The new X-Line trim brings more rugged styling but no changes to the Seltos’ performance. It gets exclusive 18-inch wheels, gloss-black exterior trim, a unique grille, and X-Line badging. All trims get new geometric wheel designs for 2024, and Kia offers three new colors: Pluton Blue, Fusion Black, and Valais Green.


The same 2.0-liter and turbocharged 1.6-liter powertrain options remain, but the turbo mill got a 20-horsepower bump for the model year, bringing output to 195 ponies. It’s paired with an eight-speed automatic transmission. The base 2.0-liter comes with a CVT and makes 146 horsepower. Front-wheel drive is still standard, and Kia offers all-wheel drive.

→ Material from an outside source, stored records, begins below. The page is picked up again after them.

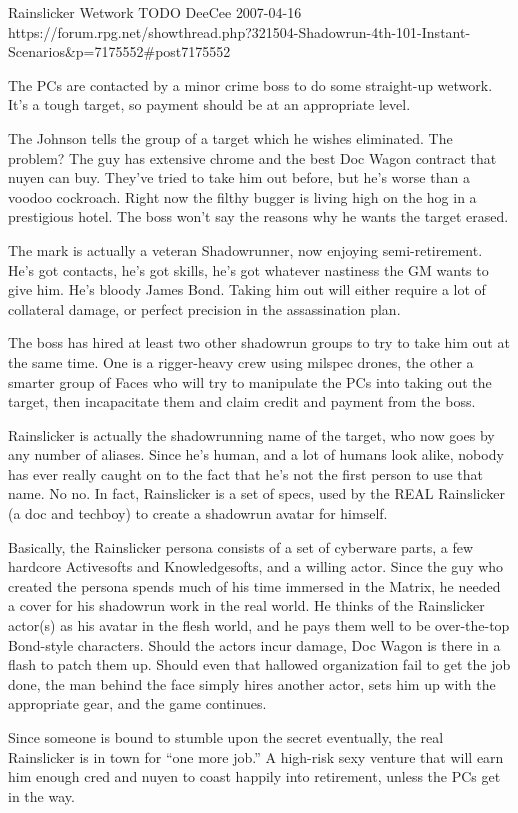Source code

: \begin{scenario}{Rainslicker}
	{Wetwork}
	{TODO}
	{DeeCee}
	{2007-04-16}
	{https://forum.rpg.net/showthread.php?321504-Shadowrun-4th-101-Instant-Scenarios\&p=7175552#post7175552}

The PCs are contacted by a minor crime boss to do some straight-up wetwork. It's a tough target, so payment should be at an appropriate level.

\synopsis The Johnson tells the group of a target which he wishes eliminated. The problem? The guy has extensive chrome and the best Doc Wagon contract that nuyen can buy. They've tried to take him out before, but he's worse than a voodoo cockroach. Right now the filthy bugger is living high on the hog in a prestigious hotel. The boss won't say the reasons why he wants the target erased.

The mark is actually a veteran Shadowrunner, now enjoying semi-retirement. He's got contacts, he's got skills, he's got whatever nastiness the GM wants to give him. He's bloody James Bond. Taking him out will either require a lot of collateral damage, or perfect precision in the assassination plan.

\twist The boss has hired at least two other shadowrun groups to try to take him out at the same time. One is a rigger-heavy crew using milspec drones, the other a smarter group of Faces who will try to manipulate the PCs into taking out the target, then incapacitate them and claim credit and payment from the boss.

\notes Rainslicker is actually the shadowrunning name of the target, who now goes by any number of aliases. Since he's human, and a lot of humans look alike, nobody has ever really caught on to the fact that he's not the first person to use that name. No no. In fact, Rainslicker is a set of specs, used by the REAL Rainslicker (a doc and techboy) to create a shadowrun avatar for himself.

Basically, the Rainslicker persona consists of a set of cyberware parts, a few hardcore Activesofts and Knowledgesofts, and a willing actor. Since the guy who created the persona spends much of his time immersed in the Matrix, he needed a cover for his shadowrun work in the real world. He thinks of the Rainslicker actor(s) as his avatar in the flesh world, and he pays them well to be over-the-top Bond-style characters. Should the actors incur damage, Doc Wagon is there in a flash to patch them up. Should even that hallowed organization fail to get the job done, the man behind the face simply hires another actor, sets him up with the appropriate gear, and the game continues.

Since someone is bound to stumble upon the secret eventually, the real Rainslicker is in town for ``one more job.'' A high-risk sexy venture that will earn him enough cred and nuyen to coast happily into retirement, unless the PCs get in the way. 

\end{scenario}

Tech got a few modest improvements, including more USB ports and a power liftgate for the top SX trim. Kia also offers a new connected app suite that brings phone-as-a-key functionality and enables over-the-air updates for maps and infotainment features.


The Seltos also got three new ADAS features for 2024. Forward collision avoidance assist with pedestrian and cyclist detection, blind spot collision warnings, and intelligent speed limit assist are now part of its safety equipment.

[Image © 2022 Tim Healey/TTAC]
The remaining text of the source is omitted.